• Task to carry out: Whenever a line in the data holds the string "theoremstyle", pull that line out.

[Dataset entries]
○ ○ ○ ○

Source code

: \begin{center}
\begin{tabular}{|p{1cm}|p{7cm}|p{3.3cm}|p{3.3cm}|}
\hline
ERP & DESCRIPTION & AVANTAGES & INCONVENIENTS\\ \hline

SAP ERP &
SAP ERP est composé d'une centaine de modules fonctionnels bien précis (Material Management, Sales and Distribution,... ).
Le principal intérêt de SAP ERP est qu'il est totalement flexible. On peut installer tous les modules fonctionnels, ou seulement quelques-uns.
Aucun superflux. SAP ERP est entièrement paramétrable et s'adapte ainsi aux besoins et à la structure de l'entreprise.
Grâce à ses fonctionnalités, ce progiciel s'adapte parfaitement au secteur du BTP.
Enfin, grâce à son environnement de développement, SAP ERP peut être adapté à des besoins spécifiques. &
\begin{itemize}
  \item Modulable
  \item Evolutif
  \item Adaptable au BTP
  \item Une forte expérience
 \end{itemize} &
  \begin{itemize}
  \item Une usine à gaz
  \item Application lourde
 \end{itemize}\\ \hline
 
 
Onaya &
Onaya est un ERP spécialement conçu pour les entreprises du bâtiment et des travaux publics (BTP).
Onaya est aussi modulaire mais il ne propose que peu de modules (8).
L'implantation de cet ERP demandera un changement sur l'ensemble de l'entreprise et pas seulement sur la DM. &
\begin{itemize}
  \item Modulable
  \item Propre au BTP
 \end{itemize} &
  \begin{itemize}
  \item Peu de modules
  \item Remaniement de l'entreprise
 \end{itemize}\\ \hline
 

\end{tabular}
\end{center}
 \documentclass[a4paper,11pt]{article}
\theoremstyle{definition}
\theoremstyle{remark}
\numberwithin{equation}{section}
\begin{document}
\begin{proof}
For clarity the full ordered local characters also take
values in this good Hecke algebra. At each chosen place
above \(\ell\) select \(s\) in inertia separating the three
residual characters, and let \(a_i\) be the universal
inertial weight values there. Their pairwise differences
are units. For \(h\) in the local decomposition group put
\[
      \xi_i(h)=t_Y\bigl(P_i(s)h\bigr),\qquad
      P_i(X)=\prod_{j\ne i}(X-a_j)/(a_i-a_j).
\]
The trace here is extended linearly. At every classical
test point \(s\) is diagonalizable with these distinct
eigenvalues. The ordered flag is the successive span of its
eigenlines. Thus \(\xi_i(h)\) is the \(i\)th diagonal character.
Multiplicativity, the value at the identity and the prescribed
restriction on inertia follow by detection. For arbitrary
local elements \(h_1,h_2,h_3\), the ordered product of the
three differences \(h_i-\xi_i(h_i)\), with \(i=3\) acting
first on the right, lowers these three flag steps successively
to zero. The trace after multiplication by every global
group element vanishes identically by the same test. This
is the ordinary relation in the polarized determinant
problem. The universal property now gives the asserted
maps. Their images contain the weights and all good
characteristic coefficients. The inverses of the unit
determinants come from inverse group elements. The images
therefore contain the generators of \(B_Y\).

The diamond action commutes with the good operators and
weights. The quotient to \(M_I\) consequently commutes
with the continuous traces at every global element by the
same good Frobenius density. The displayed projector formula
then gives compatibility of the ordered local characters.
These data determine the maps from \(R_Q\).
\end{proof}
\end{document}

○ ○ ○ ○

• Answer to the problem:
\theoremstyle{definition}
\theoremstyle{remark}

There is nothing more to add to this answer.